A lei foi publicada nesta terça-feira (13) no Diário Oficial da União e estabelece que o pagamento dos valores retroativos dependerá do cumprimento de dois critérios: o ente federativo deve ter decretado estado de calamidade pública durante a pandemia e precisa comprovar disponibilidade orçamentária para arcar com os custos.
Em nota oficial, o Palácio do Planalto esclareceu que a medida tem caráter autorizativo, ou seja, não cria obrigação automática de pagamento. Cada ente federativo poderá decidir, de forma autônoma e por meio de legislação própria, se fará ou não a recomposição dos valores que deixaram de ser pagos no período emergencial.

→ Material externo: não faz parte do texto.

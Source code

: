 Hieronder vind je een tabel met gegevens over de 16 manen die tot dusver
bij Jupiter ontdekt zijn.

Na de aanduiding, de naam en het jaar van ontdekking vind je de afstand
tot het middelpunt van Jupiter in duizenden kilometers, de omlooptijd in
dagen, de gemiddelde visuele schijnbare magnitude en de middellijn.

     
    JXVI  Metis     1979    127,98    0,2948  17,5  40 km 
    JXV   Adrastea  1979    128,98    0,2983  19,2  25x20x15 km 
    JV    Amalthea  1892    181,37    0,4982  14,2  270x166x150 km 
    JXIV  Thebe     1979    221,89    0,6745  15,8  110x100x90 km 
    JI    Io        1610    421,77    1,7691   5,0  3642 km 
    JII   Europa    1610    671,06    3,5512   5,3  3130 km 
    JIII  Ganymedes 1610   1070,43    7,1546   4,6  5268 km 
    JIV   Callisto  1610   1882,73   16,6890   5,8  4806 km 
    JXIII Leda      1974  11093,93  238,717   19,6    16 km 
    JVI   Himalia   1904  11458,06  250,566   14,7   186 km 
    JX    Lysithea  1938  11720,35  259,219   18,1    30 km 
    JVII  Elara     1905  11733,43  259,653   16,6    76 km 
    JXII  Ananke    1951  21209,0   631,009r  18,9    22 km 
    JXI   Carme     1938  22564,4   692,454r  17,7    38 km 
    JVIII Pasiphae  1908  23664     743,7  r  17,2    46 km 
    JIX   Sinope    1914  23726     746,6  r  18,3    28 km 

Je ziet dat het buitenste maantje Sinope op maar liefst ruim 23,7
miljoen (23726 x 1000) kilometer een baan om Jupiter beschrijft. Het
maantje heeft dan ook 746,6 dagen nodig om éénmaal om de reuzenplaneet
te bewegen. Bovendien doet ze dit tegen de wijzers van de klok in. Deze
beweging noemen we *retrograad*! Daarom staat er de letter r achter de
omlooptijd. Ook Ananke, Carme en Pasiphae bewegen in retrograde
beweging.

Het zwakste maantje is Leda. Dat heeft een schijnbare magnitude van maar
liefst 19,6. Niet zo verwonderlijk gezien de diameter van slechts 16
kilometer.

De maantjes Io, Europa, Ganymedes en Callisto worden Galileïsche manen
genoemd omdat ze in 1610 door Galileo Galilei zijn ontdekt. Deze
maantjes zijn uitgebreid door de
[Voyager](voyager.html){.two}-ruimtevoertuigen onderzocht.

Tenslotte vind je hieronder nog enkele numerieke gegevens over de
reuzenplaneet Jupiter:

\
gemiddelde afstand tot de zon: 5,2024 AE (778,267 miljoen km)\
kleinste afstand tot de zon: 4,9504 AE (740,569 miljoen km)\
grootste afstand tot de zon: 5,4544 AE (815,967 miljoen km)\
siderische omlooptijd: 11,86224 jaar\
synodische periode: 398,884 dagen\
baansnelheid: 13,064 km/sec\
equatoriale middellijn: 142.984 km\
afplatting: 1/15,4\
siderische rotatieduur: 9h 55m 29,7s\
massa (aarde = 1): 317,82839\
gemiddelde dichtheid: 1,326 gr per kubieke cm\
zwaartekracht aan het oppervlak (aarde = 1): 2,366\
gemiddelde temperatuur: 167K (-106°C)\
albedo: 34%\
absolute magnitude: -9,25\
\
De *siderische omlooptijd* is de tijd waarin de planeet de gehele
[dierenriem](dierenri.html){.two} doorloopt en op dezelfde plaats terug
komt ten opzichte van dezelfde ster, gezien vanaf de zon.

De acordo com o governo federal, durante a vigência do regime excepcional da pandemia, a legislação proibiu a concessão dessas vantagens e a contagem de tempo de serviço como forma de conter gastos públicos. Com o fim da emergência sanitária, a nova lei busca corrigir os efeitos dessas restrições e devolver aos entes federativos a autonomia para deliberar sobre o tema.
Do ponto de vista fiscal, o Planalto reforça que a sanção não gera novas despesas imediatas nem impõe pagamentos obrigatórios. Qualquer recomposição dependerá da existência de recursos no orçamento, da estimativa do impacto financeiro e de autorização na Lei de Diretrizes Orçamentárias (LDO). A norma também veda a transferência de custos entre entes federativos, preservando os princípios da responsabilidade fiscal.